AVAILABLE DATA:
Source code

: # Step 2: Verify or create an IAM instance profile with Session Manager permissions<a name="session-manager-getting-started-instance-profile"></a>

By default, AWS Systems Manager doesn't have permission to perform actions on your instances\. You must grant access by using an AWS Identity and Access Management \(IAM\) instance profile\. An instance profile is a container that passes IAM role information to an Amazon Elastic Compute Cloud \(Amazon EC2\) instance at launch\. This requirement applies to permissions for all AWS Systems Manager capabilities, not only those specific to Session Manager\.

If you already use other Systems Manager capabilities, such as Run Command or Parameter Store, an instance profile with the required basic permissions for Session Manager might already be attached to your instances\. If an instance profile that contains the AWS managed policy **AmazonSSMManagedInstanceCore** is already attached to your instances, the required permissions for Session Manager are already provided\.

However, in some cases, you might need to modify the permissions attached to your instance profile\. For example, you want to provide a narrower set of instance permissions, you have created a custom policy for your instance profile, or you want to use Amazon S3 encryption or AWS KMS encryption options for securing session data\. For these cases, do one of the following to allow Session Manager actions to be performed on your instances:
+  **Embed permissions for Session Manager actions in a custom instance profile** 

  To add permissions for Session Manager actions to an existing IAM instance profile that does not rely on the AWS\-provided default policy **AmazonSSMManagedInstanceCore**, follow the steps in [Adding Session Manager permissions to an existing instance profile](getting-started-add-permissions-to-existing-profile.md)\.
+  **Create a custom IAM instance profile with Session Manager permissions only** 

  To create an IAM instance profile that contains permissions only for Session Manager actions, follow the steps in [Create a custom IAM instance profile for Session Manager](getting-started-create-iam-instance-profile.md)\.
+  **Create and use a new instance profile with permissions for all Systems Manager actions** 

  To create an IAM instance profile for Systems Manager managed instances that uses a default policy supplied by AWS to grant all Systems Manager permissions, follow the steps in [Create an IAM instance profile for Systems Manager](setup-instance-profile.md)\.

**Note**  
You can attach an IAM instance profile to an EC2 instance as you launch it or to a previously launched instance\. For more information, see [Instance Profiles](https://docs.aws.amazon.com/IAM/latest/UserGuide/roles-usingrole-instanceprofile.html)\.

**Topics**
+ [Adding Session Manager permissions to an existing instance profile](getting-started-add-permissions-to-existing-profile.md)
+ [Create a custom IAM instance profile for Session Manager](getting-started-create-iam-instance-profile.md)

==

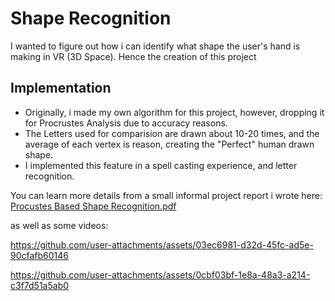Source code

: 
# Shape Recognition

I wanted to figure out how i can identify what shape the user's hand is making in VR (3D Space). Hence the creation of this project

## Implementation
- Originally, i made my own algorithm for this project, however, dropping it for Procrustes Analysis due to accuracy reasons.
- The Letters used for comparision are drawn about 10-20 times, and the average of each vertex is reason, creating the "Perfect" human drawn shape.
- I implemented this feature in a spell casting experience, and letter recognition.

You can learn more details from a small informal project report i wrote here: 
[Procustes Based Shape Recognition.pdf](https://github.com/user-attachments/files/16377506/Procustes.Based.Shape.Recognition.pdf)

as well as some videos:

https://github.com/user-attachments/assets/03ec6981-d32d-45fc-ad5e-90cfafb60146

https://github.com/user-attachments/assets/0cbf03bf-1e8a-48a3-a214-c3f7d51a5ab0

TASK DIRECTIONS: Please return every line of the records that contains the word "Adding".

RESULT OF THIS EXERCISE:
  To add permissions for Session Manager actions to an existing IAM instance profile that does not rely on the AWS\-provided default policy **AmazonSSMManagedInstanceCore**, follow the steps in [Adding Session Manager permissions to an existing instance profile](getting-started-add-permissions-to-existing-profile.md)\.
+ [Adding Session Manager permissions to an existing instance profile](getting-started-add-permissions-to-existing-profile.md)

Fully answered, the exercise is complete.